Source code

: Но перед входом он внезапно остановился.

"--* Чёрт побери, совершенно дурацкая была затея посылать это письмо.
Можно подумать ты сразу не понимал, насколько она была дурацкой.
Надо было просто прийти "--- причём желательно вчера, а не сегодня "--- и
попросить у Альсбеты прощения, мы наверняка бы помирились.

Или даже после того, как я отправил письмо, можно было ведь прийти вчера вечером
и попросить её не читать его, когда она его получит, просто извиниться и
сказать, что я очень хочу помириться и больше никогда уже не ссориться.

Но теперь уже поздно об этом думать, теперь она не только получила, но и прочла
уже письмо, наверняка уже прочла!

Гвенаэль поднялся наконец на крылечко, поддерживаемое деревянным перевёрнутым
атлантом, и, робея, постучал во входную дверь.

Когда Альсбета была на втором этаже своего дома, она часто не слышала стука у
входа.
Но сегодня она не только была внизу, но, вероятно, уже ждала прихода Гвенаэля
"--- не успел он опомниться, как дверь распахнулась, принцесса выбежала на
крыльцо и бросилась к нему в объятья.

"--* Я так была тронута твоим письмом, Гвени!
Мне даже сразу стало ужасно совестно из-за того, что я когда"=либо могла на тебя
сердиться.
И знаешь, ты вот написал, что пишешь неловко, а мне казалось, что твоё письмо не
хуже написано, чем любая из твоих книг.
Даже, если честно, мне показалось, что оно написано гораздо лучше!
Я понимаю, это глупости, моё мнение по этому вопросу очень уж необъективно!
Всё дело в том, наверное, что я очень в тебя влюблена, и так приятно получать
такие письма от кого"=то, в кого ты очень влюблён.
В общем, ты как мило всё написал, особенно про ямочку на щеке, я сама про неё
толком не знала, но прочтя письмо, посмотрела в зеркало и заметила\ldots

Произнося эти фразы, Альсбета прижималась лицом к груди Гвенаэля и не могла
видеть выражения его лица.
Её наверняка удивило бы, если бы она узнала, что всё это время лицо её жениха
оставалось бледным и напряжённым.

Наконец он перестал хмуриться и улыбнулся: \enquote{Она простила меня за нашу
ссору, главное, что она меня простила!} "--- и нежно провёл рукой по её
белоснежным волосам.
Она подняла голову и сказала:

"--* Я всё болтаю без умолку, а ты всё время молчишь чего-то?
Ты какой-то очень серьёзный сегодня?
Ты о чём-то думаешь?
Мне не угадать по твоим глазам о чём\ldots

Work instructions: Take the stretch of lines above from the one containing "Или даже после" through the one containing "Гвенаэль поднялся наконец" and repeat it exactly, adding no other line.

Answer section:
Или даже после того, как я отправил письмо, можно было ведь прийти вчера вечером
и попросить её не читать его, когда она его получит, просто извиниться и
сказать, что я очень хочу помириться и больше никогда уже не ссориться.

Но теперь уже поздно об этом думать, теперь она не только получила, но и прочла
уже письмо, наверняка уже прочла!

Гвенаэль поднялся наконец на крылечко, поддерживаемое деревянным перевёрнутым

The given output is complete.